The Latin Vulgate (Jerome’s translation, c. 400 CE) rendered Helel as Lucifer — “light-bringer.” Lucifer in Latin was originally the name for the morning star (Venus). Through the King James translation tradition, Lucifer entered English as the name in this verse.
Later Christian interpretation, beginning in the early church and developed extensively in medieval theology and in Milton’s Paradise Lost, identified this passage with the fall of Satan. The text itself does not make this identification. Isaiah 14:4 explicitly addresses the passage to the king of Babylon. The chapter is a taunt-song against a specific historical ruler whose pride brought him down.
The passage is in the canon as a taunt-song. The Lucifer = Satan reading is a Latin translation tradition combined with later Christian interpretation. The Hebrew text does not contain that reading. This entry documents both.
The Suffering Servant — Isaiah 52:13–53:12
“He was despised and rejected by men, a Man of sorrows, acquainted with grief. […] But He was pierced for our transgressions; He was crushed for our iniquities. The chastisement that brought us peace was upon Him, and by His stripes we are healed.” (Isaiah 53:3, 5, BSB)
The most quoted Old Testament passage in the New Testament.

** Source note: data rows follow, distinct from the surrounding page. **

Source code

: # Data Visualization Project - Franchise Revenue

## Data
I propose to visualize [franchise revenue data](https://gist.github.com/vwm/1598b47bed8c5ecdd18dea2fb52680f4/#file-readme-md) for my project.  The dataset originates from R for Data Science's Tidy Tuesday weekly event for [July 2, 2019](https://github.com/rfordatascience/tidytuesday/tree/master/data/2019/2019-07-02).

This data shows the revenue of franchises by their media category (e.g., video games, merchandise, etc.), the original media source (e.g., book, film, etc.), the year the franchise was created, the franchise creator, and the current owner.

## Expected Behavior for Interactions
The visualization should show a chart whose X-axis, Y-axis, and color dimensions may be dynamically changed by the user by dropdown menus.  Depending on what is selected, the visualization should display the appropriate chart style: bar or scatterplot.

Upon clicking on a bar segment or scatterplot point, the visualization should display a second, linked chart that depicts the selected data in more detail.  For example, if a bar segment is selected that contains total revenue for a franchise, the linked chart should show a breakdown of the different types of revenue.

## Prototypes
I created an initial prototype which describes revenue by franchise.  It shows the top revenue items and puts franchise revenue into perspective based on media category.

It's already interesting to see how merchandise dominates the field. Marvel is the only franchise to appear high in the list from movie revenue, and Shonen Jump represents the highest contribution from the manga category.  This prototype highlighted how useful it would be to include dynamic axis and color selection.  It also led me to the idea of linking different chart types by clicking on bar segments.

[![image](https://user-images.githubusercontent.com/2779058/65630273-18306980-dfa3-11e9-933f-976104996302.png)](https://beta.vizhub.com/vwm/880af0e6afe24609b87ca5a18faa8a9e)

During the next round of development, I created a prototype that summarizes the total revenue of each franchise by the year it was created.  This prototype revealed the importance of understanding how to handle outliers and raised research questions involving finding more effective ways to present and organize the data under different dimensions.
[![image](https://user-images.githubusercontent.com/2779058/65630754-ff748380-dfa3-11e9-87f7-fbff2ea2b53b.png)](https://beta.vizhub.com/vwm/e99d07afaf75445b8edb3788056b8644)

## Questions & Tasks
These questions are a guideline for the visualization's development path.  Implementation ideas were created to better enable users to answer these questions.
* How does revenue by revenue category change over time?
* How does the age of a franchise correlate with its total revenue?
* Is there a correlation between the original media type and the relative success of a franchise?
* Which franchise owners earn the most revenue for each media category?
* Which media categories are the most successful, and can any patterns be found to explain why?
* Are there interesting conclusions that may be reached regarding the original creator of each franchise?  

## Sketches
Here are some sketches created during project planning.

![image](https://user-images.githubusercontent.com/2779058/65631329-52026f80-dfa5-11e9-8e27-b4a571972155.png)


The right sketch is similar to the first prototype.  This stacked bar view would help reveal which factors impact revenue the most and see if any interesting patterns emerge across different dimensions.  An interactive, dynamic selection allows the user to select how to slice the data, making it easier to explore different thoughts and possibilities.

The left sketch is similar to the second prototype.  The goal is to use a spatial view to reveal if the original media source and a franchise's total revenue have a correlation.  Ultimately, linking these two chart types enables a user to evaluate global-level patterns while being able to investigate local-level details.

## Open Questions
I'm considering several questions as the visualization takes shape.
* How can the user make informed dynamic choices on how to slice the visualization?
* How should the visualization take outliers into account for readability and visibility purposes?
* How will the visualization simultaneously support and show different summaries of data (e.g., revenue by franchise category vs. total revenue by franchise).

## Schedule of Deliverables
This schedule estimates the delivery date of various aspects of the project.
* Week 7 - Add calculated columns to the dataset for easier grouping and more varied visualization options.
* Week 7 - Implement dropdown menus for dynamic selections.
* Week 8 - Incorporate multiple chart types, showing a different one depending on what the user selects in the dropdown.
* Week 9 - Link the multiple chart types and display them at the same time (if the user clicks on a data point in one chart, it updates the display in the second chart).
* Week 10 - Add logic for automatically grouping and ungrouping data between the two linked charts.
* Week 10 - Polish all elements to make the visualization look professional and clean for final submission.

Cited or alluded to in the Gospels (Matthew 8:17, John 12:38), Acts (8:32-33, the Ethiopian eunuch), and the epistles (1 Peter 2:22-24, Romans 10:16).

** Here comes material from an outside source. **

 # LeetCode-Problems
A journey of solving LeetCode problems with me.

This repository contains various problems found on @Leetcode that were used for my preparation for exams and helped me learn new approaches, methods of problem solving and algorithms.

The identity of the eved (servant) is the most debated question in Isaiah scholarship:
- Israel collectively — the suffering servant is the people of Israel, suffering in exile for the sins of the world
- A specific individual — possibly a prophet figure (Isaiah, or a contemporary)
- A future messianic figure — the reading developed in early Christianity, applying the passage to Jesus
- Multiple referents — different servant songs may have different referents
The Hebrew text supports more than one reading. The four Servant Songs (Isaiah 42:1-4, 49:1-6, 50:4-9, 52:13-53:12) within Deutero-Isaiah are read both individually and collectively. Christian interpretation has, since the New Testament, identified the suffering servant of Isaiah 53 with Jesus. Jewish interpretation has more often (though not exclusively) read the servant as Israel collectively. This entry documents both traditions.
Other key passages
- Isaiah 6 — the throne vision; holy, holy, holy; the call narrative
- Isaiah 7:14 — the Immanuel sign
- Isaiah 9:6 — for unto us a child is born (the Christmas verse)

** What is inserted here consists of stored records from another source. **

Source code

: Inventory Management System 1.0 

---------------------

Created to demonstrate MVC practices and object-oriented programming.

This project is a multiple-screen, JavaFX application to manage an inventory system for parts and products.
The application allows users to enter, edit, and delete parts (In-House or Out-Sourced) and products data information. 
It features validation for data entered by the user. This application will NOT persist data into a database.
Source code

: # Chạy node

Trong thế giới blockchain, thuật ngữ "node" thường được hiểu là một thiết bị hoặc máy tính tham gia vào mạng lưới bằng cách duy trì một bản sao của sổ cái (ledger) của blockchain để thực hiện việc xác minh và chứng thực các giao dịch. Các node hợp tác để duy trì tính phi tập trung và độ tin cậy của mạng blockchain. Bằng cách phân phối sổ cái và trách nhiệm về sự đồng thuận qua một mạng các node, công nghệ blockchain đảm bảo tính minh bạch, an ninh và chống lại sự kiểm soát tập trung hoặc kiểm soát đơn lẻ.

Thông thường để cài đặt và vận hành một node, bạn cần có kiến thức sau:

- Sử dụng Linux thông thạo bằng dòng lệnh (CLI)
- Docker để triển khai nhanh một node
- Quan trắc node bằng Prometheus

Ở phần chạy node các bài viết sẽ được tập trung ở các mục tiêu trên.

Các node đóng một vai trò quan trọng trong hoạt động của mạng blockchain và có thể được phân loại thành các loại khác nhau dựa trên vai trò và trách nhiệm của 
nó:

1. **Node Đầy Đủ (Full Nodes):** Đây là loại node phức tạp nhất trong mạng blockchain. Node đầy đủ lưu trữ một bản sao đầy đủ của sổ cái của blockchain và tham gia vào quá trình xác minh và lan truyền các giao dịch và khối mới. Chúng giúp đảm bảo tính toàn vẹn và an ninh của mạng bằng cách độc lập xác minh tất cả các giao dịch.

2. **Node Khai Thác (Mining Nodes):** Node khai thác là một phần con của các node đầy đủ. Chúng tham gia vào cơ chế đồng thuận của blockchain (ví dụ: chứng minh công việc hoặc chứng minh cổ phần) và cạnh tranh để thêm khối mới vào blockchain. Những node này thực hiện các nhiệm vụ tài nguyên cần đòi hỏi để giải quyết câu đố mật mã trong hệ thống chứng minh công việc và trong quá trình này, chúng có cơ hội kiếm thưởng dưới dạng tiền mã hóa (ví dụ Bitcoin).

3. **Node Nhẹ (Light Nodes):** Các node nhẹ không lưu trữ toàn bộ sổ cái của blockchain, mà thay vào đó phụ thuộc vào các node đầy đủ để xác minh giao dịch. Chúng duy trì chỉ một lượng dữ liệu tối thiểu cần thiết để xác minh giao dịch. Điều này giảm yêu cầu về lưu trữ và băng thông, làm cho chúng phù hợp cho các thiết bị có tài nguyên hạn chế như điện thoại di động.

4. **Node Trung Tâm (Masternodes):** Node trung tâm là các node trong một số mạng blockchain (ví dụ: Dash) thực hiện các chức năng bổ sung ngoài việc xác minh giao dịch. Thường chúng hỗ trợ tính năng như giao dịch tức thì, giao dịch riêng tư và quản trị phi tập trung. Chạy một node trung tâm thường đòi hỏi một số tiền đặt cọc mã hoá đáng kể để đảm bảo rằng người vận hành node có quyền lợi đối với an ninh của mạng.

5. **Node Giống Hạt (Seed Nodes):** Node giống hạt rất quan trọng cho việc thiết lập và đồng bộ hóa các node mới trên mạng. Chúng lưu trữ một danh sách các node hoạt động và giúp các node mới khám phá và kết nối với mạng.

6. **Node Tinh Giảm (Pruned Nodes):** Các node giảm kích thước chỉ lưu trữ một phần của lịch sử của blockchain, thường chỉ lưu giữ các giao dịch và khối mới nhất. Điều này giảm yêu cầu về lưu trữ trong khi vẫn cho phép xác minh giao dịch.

- Isaiah 11:1-9 — the peaceable kingdom
- Isaiah 40 — comfort, comfort my people; the voice in the wilderness
- Isaiah 53 — the suffering servant
- Isaiah 55 — come to the waters; an open invitation
- Isaiah 65:17-25 — the new heavens and the new earth
Original language
Hebrew throughout, with some of the most refined Hebrew poetry in the canon. The Great Isaiah Scroll from Qumran (1QIsa-a) is the oldest substantially complete Hebrew biblical manuscript known, dated to c. 125 BCE — about a thousand years older than the previously oldest Masoretic manuscripts. The textual tradition of Isaiah is exceptionally well preserved.
Key Hebrew vocabulary:
- Qadosh (קָדוֹשׁ) — holy. The threefold qadosh qadosh qadosh in Isaiah 6:3 is the Hebrew superlative — “the holiest of holies.”
- Almah (עַלְמָה) — young woman of marriageable age. See our /translation/ entry on almah.
- Eved (עֶבֶד) — servant, slave. The word at the centre of the Servant Songs.
Why this book matters
Isaiah is one of the most influential books ever written. The New Testament cites it more than any other Old Testament book — over 400 times. The book’s poetry has shaped Western literature: Handel’s Messiah draws on Isaiah for many of its texts. The book’s concept of the peaceable kingdom — the wolf with the lamb, the child playing on the cobra’s nest — has influenced art, social movements, and political imagination across cultures.
It is also a book whose interpretation has shaped Christian-Jewish relations across two millennia. Christian readings of Isaiah 7:14 and Isaiah 53 are foundational to Christology; Jewish readings of the same passages are foundational to traditional Jewish biblical interpretation. Both traditions have substantial textual basis; both traditions are documented here without preference.